A few years ago around this time, I took my first ever trip to Atlanta, Georgia. It was a blast, and a great way to immerse myself in southern culture. I loved the city so much that I vowed to return one day for round two. God is good because I got that chance in the form of an invite to a baby shower. Needless to say, it was an epic adventure that can only be told in Epic Autistic Fashion. For the post that preceeds this one, read “The Mile High Club (No, It Ain’t About Sex On A Plane)”. For the original, read “I Got Broads In Atlanta (Southern Hospitality)”.
1. Is there really any point in having these an ashtray in a plane anymore?
2. Just in case you forgot you were in the damn south….
3. I sadly didn’t to try this out because it was closed during both my arrival, and my departure.
4. You know shit’s real when the nigga Ludacris is welcoming you to Atlanta where the players play, and we ride on them thangs like every day.
5. I wish Boston’s Subway system would take notes from Atlanta. This sort of thing is quite the nuisance. Seriously, no one wants to hear your shitty Trap Music.
6. Apparently the CNN Headquarters are in Atlanta which is surprising. I never thought I’d find the headquarters of one of the most left leaning news agencies in the conservative south. It’s like the mega fortress for conservatives, the last level, the final dungeon, it’s the place that all them sidequests prepare you for.
7. It took every fiber of my being as a Pats fan not to yell “28-3”, or “THE FALCONS BLEW A 25 POINT LEAD”.
8. I’m kind of mad I forgot to by a “28-3” shirt so that I could rub salt in the wound while walking around Hotlanta.
9. I said “Go Pats” at a baby shower in Georgia while introducing myself, and lived to tell the tale.
10. The South is once again home to some stellar food.
11. In the North, you judge how good the food will be based on how clean an establishment is. The cleaner the establishment, the better the food will be. In the South, it’s pretty ass backwards. The trashier an establishment looks, the better it will taste.
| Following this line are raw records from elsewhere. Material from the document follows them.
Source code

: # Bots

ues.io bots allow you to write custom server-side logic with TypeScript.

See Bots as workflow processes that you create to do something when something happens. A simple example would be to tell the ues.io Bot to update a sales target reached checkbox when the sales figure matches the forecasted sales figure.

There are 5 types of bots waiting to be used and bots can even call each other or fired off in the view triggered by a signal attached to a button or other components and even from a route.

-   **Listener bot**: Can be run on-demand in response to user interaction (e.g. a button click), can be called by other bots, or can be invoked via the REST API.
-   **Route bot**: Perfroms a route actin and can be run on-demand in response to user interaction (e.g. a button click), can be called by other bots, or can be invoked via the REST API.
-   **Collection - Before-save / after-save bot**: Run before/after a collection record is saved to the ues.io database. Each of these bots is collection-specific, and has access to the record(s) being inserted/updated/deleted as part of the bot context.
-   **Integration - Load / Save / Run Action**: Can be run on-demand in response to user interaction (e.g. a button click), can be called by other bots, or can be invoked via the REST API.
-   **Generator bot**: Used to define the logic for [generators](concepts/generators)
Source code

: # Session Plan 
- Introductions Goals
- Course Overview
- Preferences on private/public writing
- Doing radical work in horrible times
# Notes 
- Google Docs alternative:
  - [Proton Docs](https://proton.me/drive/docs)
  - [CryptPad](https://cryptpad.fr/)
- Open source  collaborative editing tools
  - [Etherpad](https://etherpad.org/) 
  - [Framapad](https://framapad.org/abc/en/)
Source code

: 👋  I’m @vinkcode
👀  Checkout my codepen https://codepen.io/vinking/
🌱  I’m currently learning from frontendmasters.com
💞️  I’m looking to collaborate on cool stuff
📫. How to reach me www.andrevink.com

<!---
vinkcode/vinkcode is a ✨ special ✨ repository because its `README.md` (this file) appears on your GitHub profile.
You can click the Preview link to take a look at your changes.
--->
12. If you walk into a Waffle House, and it looks like it will fail the next health inspection, you best believe the food will be bomb.
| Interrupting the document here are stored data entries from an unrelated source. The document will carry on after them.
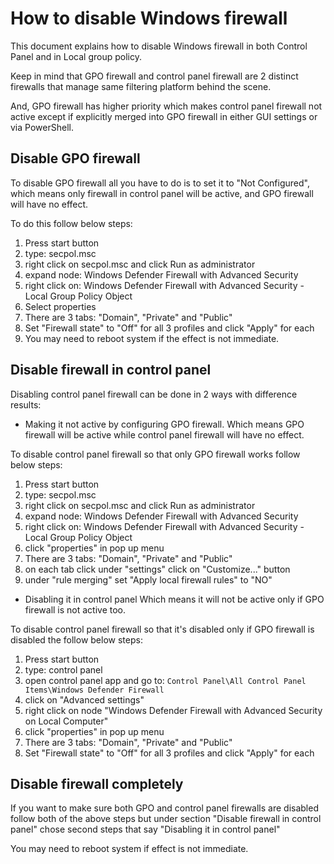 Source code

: 
# How to disable Windows firewall

This document explains how to disable Windows firewall in both Control Panel and in Local group policy.

Keep in mind that GPO firewall and control panel firewall are 2 distinct firewalls that manage same
filtering platform behind the scene.

And, GPO firewall has higher priority which makes control panel firewall not active except if
explicitly merged into GPO firewall in either GUI settings or via PowerShell.

## Disable GPO firewall

To disable GPO firewall all you have to do is to set it to "Not Configured", which means only firewall
in control panel will be active, and GPO firewall will have no effect.

To do this follow below steps:

1. Press start button
2. type: secpol.msc
3. right click on secpol.msc and click Run as administrator
4. expand node: Windows Defender Firewall with Advanced Security
5. right click on: Windows Defender Firewall with Advanced Security - Local Group Policy Object
6. Select properties
7. There are 3 tabs: "Domain", "Private" and "Public"
8. Set "Firewall state" to "Off" for all 3 profiles and click "Apply" for each
9. You may need to reboot system if the effect is not immediate.

## Disable firewall in control panel

Disabling control panel firewall can be done in 2 ways with difference results:

- Making it not active by configuring GPO firewall.
Which means GPO firewall will be active while control panel firewall will have no effect.

To disable control panel firewall so that only GPO firewall works follow below steps:

1. Press start button
2. type: secpol.msc
3. right click on secpol.msc and click Run as administrator
4. expand node: Windows Defender Firewall with Advanced Security
5. right click on: Windows Defender Firewall with Advanced Security - Local Group Policy Object
6. click "properties" in pop up menu
7. There are 3 tabs: "Domain", "Private" and "Public"
8. on each tab click under "settings" click on "Customize..." button
9. under "rule merging" set "Apply local firewall rules" to "NO"

- Disabling it in control panel
Which means it will not be active only if GPO firewall is not active too.

To disable control panel firewall so that it's disabled only if GPO firewall is disabled the
follow below steps:

1. Press start button
2. type: control panel
3. open control panel app and go to:
`Control Panel\All Control Panel Items\Windows Defender Firewall`
4. click on "Advanced settings"
5. right click on node "Windows Defender Firewall with Advanced Security on Local Computer"
6. click "properties" in pop up menu
7. There are 3 tabs: "Domain", "Private" and "Public"
8. Set "Firewall state" to "Off" for all 3 profiles and click "Apply" for each

## Disable firewall completely

If you want to make sure both GPO and control panel firewalls are disabled follow both of the above
steps but under section "Disable firewall in control panel" chose second steps that say
"Disabling it in control panel"

You may need to reboot system if effect is not immediate.
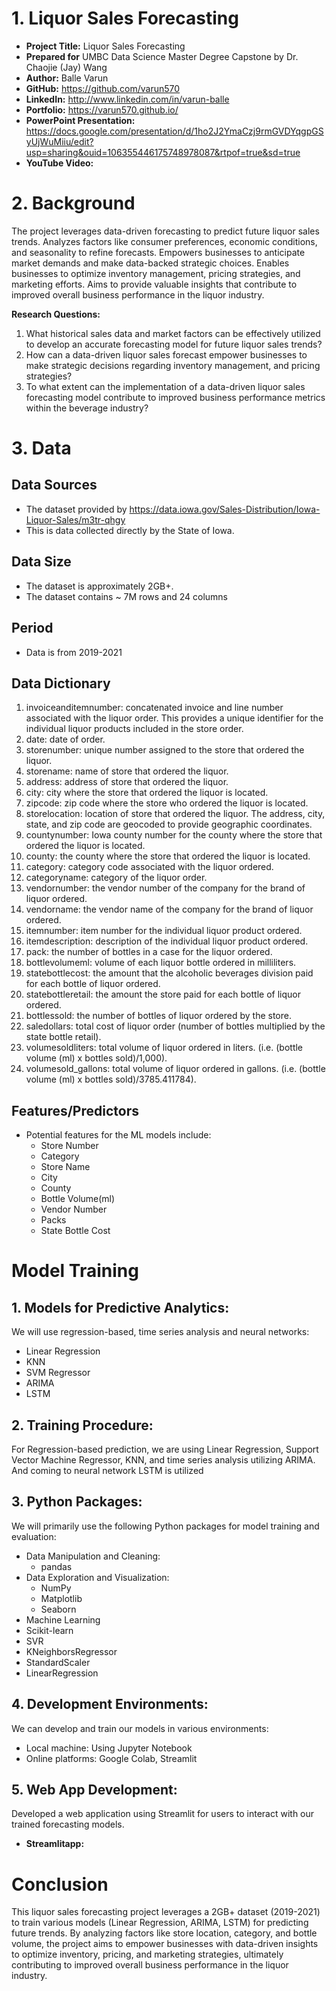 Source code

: # 1. Liquor Sales Forecasting

- **Project Title:** Liquor Sales Forecasting
- **Prepared for** UMBC Data Science Master Degree Capstone by Dr. Chaojie (Jay) Wang
- **Author:** Balle Varun
- **GitHub:** https://github.com/varun570
- **LinkedIn:** http://www.linkedin.com/in/varun-balle
- **Portfolio:** https://varun570.github.io/
- **PowerPoint Presentation:** https://docs.google.com/presentation/d/1ho2J2YmaCzj9rmGVDYqgpGSyUjWuMiiu/edit?usp=sharing&ouid=106355446175748978087&rtpof=true&sd=true
- **YouTube Video:**

# 2. Background
The project leverages data-driven forecasting to predict future liquor sales trends. Analyzes factors like consumer preferences, economic conditions, and seasonality to refine forecasts. Empowers businesses to anticipate market demands and make data-backed strategic choices. Enables businesses to optimize inventory management, pricing strategies, and marketing efforts. Aims to provide valuable insights that contribute to improved overall business performance in the liquor industry.

**Research Questions:**
1. What historical sales data and market factors can be effectively utilized to develop an accurate forecasting model for future liquor sales trends?
2. How can a data-driven liquor sales forecast empower businesses to make strategic decisions regarding inventory management, and pricing strategies? 
3. To what extent can the implementation of a data-driven liquor sales forecasting model contribute to improved business performance metrics within the beverage industry?

# 3. Data

## Data Sources
- The dataset provided by https://data.iowa.gov/Sales-Distribution/Iowa-Liquor-Sales/m3tr-qhgy
- This is data collected directly by the State of Iowa.

## Data Size
- The dataset is approximately 2GB+.
- The dataset contains ~ 7M rows and 24 columns

## Period
- Data is from 2019-2021

## Data Dictionary
1. invoiceanditemnumber: concatenated invoice and line number associated with the liquor order. This provides a unique identifier for the individual liquor products included in the store order. 
2. date: date of order. 
3. storenumber: unique number assigned to the store that ordered the liquor.
4. storename: name of store that ordered the liquor. 
5. address: address of store that ordered the liquor. 
6. city: city where the store that ordered the liquor is located. 
7. zipcode: zip code where the store who ordered the liquor is located.
8. storelocation: location of store that ordered the liquor. The address, city, state, and zip code are geocoded to provide geographic coordinates.
9. countynumber: Iowa county number for the county where the store that ordered the liquor is located.
10. county: the county where the store that ordered the liquor is located.
11. category: category code associated with the liquor ordered.
12. categoryname: category of the liquor order. 
13. vendornumber: the vendor number of the company for the brand of liquor ordered.
14. vendorname: the vendor name of the company for the brand of liquor ordered. 
15. itemnumber: item number for the individual liquor product ordered.
16. itemdescription: description of the individual liquor product ordered. 
17. pack: the number of bottles in a case for the liquor ordered.
18. bottlevolumeml: volume of each liquor bottle ordered in milliliters.
19. statebottlecost: the amount that the alcoholic beverages division paid for each bottle of liquor ordered. 
20. statebottleretail: the amount the store paid for each bottle of liquor ordered. 
21. bottlessold: the number of bottles of liquor ordered by the store.
22. saledollars: total cost of liquor order (number of bottles multiplied by the state bottle retail). 
23. volumesoldliters: total volume of liquor ordered in liters. (i.e. (bottle volume (ml) x bottles sold)/1,000). 
24. volumesold_gallons: total volume of liquor ordered in gallons. (i.e. (bottle volume (ml) x bottles sold)/3785.411784).

## Features/Predictors
- Potential features for the ML models include:
  - Store Number
  - Category
  - Store Name
  - City
  - County
  - Bottle Volume(ml)
  - Vendor Number
  - Packs 
  - State Bottle Cost

# Model Training

## 1. Models for Predictive Analytics:
We will use regression-based, time series analysis and neural networks:
  - Linear Regression
  - KNN
  - SVM Regressor
  - ARIMA
  - LSTM

## 2. Training Procedure:
For Regression-based prediction, we are using Linear Regression, Support Vector Machine Regressor, KNN, and time series analysis utilizing ARIMA. And coming to neural network LSTM is utilized  

## 3. Python Packages:
We will primarily use the following Python packages for model training and evaluation:
- Data Manipulation and Cleaning:
  - pandas
- Data Exploration and Visualization:
  - NumPy
  - Matplotlib
  - Seaborn
- Machine Learning
 - Scikit-learn
 - SVR
 - KNeighborsRegressor
 - StandardScaler
 - LinearRegression

## 4. Development Environments:
We can develop and train our models in various environments:
- Local machine: Using Jupyter Notebook 
- Online platforms: Google Colab, Streamlit

## 5. Web App Development:
Developed a web application using Streamlit for users to interact with our trained forecasting models. 
- **Streamlitapp:** 

# Conclusion

This liquor sales forecasting project leverages a 2GB+ dataset (2019-2021) to train various models (Linear Regression, ARIMA, LSTM) for predicting future trends. By analyzing factors like store location, category, and bottle volume, the project aims to empower businesses with data-driven insights to optimize inventory, pricing, and marketing strategies, ultimately contributing to improved overall business performance in the liquor industry.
13. If a Barbecue place ain’t located in an are where you have a high probability of getting shot, stabbed, robbed, carjacked, etc, then don’t even bother; You don’t want anything to do with that gentrified Barbecue.
14. It’s been quite some time since I’ve seen guns in a Walmart.
15. So, just in case you forgot you were in the damn south….
16. Can we PLEASE PLEASE PLEASE decide on a shower design, and stick to it. It gets really annoying when I gotta learn how to use a new shower type every time I leave home.
17. Behind this vault is the ORIGINAL formula for Coco Cola. As EnVogue would say, “♪MAN YOU NEVER GONNA GET IT (NOT THIS TIME!)♪”.
18. There is a section of the museum where you get to taste Coke products from all over the world. Don’t even bother with Europe, unless of course you lack taste buds
19. The Cicadas are still thirsty as ever. You can hear the sweet sounds of “GIMMIE SEX”, “AYE YO GURL, LEMME SLIDE IN YO DMs, and “I JUST WANNA PUT IT IN ONCE HOMEGIRL”.
20. Being in the South has reminded me how much I miss seeing a Waffle House, and Chick Fil A on every block.
21. Seriously Chick Fil A, please build more restaurants in Boston. The late Mayor Mumbles DOES NOT speak for all of us.
22. I promised myself I would eat at Zaxby’s, and Steak n’ Shake the next time a came to the South. Sadly that did not happen. Next time.
23. Once again, I did NOT bring in broads back from Atlanta. That is called human trafficking, and we at The Epic Autistic do not condone that.
Once again, it was pretty dope adventure with a group of friends that are irreplaceable.